Il s’agit d’être cohérent. Pas de pensée sans corps. Et davantage, même : les idées sont le produit du corps. Je l’affirme depuis longtemps. Mais il ne faudrait pas que ce ne soient là que des mots. Pire : une posture. Les idées se forment en bout de chaîne – elles sont la dernière vertèbre. Si on le pense réellement, il apparaîtra à quel point le monde tourne à l’envers. C’est un retournement complet des valeurs en vigueur qui s’opère ici. Car il faut reconnaître qu’une fois ce critère appliqué, nombre de chefaillons, outrageusement valorisés socialement, tombent aussitôt de leur piédestal. Ils retrouvent immédiatement ce qu’on pourrait appeler « leur juste place ».
Ainsi du patron bedonnant humiliant les jeunes apprentis (1) ; du souffreteux affolé à l’idée que quelques Africains fringants envahissent la patrie ; pareil pour le chef de file écolo se nourrissant de Mc do entre deux diatribes (il est aussi fréquent que les deux précédents) ; le toutologue cathodique fréquentant tous les restaurants en vue de la capitale ; l’universitaire anxieux expliquant la marche du monde depuis sa bibliothèque ; l’expert ès bidules ne se déplaçant qu’en taxi la semaine, en avion le week-end.

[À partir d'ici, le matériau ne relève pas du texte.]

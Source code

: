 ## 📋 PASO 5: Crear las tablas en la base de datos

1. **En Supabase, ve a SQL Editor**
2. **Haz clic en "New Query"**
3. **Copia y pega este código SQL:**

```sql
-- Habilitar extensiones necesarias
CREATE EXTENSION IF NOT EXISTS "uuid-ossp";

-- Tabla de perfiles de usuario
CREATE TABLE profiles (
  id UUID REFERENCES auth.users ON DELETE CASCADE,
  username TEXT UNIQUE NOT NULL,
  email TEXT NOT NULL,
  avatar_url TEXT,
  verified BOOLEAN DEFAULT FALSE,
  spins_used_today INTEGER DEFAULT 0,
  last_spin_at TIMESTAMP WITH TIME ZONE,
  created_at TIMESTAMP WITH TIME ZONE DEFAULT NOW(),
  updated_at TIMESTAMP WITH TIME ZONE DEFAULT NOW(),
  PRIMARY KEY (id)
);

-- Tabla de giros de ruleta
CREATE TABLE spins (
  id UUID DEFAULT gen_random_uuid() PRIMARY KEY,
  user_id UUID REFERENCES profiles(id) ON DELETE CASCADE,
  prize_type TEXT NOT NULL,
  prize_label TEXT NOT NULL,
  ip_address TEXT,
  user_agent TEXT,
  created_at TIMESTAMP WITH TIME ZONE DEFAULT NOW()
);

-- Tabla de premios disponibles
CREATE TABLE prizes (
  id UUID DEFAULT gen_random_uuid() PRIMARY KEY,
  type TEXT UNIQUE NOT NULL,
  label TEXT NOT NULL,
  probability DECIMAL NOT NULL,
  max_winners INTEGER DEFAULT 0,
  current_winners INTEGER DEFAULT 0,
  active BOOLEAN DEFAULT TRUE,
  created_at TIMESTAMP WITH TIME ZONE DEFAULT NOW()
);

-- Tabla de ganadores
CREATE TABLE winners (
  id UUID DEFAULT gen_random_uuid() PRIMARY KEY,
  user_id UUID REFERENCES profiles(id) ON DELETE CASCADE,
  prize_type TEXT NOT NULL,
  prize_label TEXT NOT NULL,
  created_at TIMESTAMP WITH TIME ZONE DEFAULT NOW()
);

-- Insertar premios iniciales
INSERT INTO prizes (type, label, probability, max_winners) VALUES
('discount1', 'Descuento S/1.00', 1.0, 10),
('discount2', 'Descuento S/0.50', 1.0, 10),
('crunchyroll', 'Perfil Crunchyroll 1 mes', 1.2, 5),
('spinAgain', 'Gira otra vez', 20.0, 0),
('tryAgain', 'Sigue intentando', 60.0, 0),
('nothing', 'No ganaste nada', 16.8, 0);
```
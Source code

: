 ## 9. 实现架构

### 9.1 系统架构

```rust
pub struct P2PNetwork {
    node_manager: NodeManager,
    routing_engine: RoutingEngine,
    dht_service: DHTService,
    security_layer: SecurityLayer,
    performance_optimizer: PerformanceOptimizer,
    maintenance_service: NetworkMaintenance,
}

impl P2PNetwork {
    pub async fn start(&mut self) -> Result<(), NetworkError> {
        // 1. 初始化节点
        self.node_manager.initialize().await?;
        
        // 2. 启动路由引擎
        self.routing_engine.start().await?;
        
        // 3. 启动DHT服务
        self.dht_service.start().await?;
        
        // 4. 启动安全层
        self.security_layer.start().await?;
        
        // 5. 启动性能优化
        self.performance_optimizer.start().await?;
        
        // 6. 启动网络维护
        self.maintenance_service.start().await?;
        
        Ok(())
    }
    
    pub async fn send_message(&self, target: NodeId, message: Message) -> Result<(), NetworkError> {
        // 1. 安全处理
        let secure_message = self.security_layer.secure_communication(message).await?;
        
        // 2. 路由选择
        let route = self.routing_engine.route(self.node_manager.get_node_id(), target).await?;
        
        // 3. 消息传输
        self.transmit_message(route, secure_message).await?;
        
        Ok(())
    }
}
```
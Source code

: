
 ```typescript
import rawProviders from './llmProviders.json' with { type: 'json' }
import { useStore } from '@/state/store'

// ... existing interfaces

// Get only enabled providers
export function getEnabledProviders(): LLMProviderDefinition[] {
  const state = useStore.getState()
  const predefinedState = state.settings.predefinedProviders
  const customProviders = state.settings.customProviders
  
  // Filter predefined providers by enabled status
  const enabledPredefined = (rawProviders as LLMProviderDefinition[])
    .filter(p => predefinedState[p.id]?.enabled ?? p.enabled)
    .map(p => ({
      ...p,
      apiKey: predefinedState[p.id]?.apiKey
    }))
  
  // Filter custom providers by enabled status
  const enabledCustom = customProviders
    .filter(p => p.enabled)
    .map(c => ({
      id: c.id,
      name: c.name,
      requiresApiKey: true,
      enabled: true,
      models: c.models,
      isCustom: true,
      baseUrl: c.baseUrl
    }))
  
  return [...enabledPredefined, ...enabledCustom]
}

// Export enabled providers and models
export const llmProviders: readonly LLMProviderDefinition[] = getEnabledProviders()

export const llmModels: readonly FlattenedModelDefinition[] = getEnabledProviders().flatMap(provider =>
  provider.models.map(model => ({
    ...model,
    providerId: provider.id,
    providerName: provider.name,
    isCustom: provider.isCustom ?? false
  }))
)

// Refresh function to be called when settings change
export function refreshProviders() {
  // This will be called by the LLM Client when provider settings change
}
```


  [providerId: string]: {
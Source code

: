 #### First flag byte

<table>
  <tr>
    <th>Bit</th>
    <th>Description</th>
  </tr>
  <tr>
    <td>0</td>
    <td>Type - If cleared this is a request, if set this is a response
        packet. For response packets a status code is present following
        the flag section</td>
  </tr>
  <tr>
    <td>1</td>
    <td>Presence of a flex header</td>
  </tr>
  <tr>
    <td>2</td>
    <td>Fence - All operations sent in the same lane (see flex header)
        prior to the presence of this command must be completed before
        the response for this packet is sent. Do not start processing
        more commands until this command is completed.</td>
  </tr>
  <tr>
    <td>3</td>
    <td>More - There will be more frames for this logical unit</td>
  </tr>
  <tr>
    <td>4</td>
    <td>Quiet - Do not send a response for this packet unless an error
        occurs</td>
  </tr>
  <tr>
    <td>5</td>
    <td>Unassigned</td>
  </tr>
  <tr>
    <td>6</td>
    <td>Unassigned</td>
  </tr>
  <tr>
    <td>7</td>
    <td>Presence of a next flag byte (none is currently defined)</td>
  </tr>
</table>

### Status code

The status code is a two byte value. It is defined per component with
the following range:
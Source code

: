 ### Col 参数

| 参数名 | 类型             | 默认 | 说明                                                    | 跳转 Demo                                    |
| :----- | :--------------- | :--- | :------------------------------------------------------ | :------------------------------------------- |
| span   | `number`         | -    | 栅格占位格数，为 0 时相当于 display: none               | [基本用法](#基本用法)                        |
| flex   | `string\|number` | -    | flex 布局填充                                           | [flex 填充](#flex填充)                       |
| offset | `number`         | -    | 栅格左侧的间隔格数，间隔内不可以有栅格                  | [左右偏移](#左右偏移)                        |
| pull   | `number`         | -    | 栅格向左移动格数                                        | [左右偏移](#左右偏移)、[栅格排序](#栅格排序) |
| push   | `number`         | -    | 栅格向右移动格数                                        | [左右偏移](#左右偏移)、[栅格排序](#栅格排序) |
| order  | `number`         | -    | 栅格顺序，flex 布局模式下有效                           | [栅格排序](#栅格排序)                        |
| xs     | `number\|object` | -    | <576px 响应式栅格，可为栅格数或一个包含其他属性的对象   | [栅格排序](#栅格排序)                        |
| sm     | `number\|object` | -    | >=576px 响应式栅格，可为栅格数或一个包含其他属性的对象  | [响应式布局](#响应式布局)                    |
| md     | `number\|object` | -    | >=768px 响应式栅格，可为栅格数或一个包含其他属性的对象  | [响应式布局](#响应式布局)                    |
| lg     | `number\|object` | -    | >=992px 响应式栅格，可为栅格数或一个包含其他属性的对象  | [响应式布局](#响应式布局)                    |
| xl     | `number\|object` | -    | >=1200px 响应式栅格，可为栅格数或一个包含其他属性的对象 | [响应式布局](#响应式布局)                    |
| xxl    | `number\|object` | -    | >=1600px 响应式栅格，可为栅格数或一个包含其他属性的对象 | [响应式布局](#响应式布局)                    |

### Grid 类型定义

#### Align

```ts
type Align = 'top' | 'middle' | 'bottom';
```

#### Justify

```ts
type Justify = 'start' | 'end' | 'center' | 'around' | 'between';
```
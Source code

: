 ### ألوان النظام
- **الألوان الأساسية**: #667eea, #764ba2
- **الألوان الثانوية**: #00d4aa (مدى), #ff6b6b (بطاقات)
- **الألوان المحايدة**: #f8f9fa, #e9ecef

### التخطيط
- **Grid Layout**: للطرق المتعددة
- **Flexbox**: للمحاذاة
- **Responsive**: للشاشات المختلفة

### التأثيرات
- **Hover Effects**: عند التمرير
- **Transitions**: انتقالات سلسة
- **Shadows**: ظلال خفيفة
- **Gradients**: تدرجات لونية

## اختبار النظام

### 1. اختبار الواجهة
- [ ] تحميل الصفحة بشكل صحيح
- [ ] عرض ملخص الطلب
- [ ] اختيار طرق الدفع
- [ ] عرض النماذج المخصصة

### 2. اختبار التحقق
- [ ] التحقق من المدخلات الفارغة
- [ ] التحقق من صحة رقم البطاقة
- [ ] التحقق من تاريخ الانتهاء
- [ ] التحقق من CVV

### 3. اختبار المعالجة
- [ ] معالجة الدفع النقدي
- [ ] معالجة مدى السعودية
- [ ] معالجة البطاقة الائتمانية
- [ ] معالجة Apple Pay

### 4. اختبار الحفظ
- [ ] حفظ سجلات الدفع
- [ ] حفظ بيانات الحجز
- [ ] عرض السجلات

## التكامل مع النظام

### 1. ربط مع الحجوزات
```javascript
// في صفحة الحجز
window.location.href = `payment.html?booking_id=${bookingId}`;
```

Soyons conséquents, enfin. Sérieusement. Qu’on les fasse se baisser et toucher leurs pieds. Pour voir. Remplir d’air le thorax comme un accordéon. Qu’on les regarde lever les genoux trois minutes d’affilée. Grimper dans un arbre, se soulever à une corde, en un mot se porter – car c’est bien de cela qu’il est question dans cette affaire, être capable de porter la matière dont on est fait. Voilà le scandale : il y a quelque chose de profondément malhonnête à laisser le pouvoir à des êtres incapables de se porter. Ces gens-là sont morbides. S’ils ont évacué toute vitalité en eux depuis longtemps, comment leur faire confiance ?
Qu’ils lèvent les genoux trois minutes d’affilée. Alors seulement, je daignerai écouter ce qu’ils auront à dire.
(1) Ceux-là mêmes qui pourraient avoir été mes élèves, ceux qui me disent tant souffrir de rester toute la journée en classe et ne se sentir heureux que sur un terrain de foot ou à faire du vélo. Ils sont méprisés de toute part, ont pourtant mon estime. Mon estime totale.